That said, a mineral that radiates darkness or death is a pretty well-established fantasy trope.  (Off the top of my head Forgotten Realms has darkstone and sickstone, and mordite has popped up in at least three novels of The Dresden Files.)  So lazurite/marrowstone isn’t an unreasonable creation.  Plus the marrowstone golem (statted up by Russ Taylor for the Inner Sea Bestiary) is actually pretty cool.  A golem that radiates a necrotic field and raises its victims as ghouls and ghasts is a pretty dope construct, especially as a guardian of a powerful undead creature or a demipower of death.

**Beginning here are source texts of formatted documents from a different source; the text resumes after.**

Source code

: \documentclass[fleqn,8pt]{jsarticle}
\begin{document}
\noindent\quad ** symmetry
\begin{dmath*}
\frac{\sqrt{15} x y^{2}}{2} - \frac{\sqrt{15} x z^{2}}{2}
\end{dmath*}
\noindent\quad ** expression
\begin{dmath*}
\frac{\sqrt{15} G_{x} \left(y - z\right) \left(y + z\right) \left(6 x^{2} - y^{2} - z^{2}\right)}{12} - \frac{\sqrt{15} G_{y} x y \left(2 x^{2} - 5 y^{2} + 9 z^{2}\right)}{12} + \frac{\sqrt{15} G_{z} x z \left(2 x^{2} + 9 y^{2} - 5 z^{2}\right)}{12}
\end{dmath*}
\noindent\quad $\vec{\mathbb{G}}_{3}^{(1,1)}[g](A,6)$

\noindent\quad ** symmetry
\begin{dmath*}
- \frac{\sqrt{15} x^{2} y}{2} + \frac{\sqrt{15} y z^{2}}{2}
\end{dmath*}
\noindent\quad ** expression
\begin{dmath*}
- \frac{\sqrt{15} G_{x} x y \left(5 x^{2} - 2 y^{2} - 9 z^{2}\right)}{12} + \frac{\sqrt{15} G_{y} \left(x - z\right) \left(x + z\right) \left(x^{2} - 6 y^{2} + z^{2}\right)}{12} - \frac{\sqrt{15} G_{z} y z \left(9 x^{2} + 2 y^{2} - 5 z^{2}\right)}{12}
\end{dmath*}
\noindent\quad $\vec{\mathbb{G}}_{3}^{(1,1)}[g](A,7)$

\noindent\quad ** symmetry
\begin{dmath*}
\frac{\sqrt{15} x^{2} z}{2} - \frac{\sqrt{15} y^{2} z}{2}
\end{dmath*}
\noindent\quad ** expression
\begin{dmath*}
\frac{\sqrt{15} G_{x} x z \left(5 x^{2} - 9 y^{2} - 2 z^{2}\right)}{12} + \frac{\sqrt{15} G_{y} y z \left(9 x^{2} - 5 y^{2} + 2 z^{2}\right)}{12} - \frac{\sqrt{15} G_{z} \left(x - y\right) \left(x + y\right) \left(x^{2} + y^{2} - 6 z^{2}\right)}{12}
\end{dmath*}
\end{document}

Two further pieces of interest: In the Golarion setting lazurite loses its potency outside the necropolis where it is mined…except when bound into a marrowstone golem.  If marrowstone is similarly located in your campaign, marrowstone golems become a fascinating combination of ambassador, evangelist, and weapon for the undead nation that possesses them.  (Imagine an undead city-state falling to crusaders, only to send out its marrow golems in all directions, like mindless, contagious Kal-Els from an evil Krypton).  Second, the ghouls created by a marrowstone golem are free-willed and may even retain their class levels…so while the golem will always hew to its master’s instructions, the colonies of undead it creates might not.

Marrowstone golems don’t exist on Hearth…but they do exist in the Greymoor, Hearth’s waterlogged version of the Ethereal Plane.  They guard temples to a power of mists and the restless dead who no longer seems to exist.  But the ghasts these golems have created are now the Greymoor’s primary inhabitants.

A mohrg has become addicted to the necrotic field of a marrowstone golem.  He leaves the golem’s side only when his unnatural desire for murder is too strong to ignore.  In any other city the mohrg’s movements would have been tracked and the creature dispatched, but the mummy-worshipping drow of Daxil have no City Watch.  Folk too poor to afford private guards will sometimes band together to hire foreign mercenaries to aid them, though—even surface dwellers, if they get desperate enough.

During the sack of Tesh Kumar, the Hand of Plague sent four marrowstone golems out of the subterranean city (all the ghast hierophant could spare from the defense of his inner sanctum) to continue Tesh’s legacy.  One golem lies buried in rubble in the earthquake-racked Caverns of Sapphire.  One has been destroyed, but not before overrunning the svirfneblin settlement of Tukh with diminutive undead.  One of the marrowstone golems is now trailed by a coterie of ghoul religious fanatics—half of whom are trying to maintain their faith in the Phoenix despite their transformation, and half who have eagerly embraced Most Black Yasmet.  And one remains unaccounted for…

Inner Sea Bestiary 17

FYI, biron is also attracted to poetry and repelled by leeches.

What, too soon?

Edit: Thanks for your patience with this entry.  Original post:

Alas, no entry today—travel and festivities ate up my writing time.  Thanks for your patience.  I’ll fill this in soon.

Speaking of festivities, any day you go to your professor’s retirement party and two women’s studies profs come up to you and say, “You don’t remember us, but 15 years ago you DJed our party and you were awesome” is a good one.